#### [Try it]
Could you copy every line of the data that contains the word "Bearer"?

BEGIN Input

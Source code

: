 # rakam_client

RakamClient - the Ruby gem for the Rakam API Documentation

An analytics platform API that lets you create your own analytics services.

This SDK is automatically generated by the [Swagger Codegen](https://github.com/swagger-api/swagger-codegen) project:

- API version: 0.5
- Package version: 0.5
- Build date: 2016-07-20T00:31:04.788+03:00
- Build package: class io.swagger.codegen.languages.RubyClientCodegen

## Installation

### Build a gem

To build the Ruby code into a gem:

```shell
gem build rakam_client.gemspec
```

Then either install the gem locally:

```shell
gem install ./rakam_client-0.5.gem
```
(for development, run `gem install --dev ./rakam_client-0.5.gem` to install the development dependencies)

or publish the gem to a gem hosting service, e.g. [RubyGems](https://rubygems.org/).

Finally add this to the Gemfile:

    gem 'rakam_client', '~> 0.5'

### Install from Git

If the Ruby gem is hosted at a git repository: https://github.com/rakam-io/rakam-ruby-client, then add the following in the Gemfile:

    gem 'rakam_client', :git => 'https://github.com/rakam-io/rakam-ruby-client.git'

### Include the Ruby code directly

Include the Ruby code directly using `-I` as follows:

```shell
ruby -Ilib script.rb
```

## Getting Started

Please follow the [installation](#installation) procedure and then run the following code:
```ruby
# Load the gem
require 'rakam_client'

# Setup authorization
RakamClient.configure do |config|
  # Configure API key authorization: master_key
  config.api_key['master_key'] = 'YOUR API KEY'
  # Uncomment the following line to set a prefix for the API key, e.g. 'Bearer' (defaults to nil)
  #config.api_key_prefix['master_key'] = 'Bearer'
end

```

END Input
BEGIN Input

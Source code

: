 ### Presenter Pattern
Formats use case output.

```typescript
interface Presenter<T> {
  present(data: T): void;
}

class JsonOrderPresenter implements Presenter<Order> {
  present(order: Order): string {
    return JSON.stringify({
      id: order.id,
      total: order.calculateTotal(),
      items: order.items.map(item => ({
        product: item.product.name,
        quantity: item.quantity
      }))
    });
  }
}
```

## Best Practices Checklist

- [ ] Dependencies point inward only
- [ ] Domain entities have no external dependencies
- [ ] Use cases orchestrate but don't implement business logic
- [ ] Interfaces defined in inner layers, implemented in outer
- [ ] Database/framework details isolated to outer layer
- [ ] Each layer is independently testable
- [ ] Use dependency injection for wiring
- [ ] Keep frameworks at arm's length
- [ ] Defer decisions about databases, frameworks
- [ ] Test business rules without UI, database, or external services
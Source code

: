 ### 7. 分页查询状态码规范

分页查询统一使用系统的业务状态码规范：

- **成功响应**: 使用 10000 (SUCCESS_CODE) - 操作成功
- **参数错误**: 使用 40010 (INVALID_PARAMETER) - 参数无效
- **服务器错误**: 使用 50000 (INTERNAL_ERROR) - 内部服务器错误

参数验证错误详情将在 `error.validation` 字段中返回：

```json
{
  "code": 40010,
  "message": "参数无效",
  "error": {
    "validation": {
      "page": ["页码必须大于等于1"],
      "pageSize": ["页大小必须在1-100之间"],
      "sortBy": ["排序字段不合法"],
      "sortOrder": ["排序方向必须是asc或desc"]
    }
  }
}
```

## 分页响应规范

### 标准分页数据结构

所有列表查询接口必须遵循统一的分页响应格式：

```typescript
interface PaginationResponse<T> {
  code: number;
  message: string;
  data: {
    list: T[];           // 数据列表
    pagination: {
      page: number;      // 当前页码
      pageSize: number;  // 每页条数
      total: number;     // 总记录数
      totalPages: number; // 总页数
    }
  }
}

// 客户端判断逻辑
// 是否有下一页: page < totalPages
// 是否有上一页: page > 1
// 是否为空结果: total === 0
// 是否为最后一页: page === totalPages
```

END Input

#### [Completed task]
  # Uncomment the following line to set a prefix for the API key, e.g. 'Bearer' (defaults to nil)
  #config.api_key_prefix['master_key'] = 'Bearer'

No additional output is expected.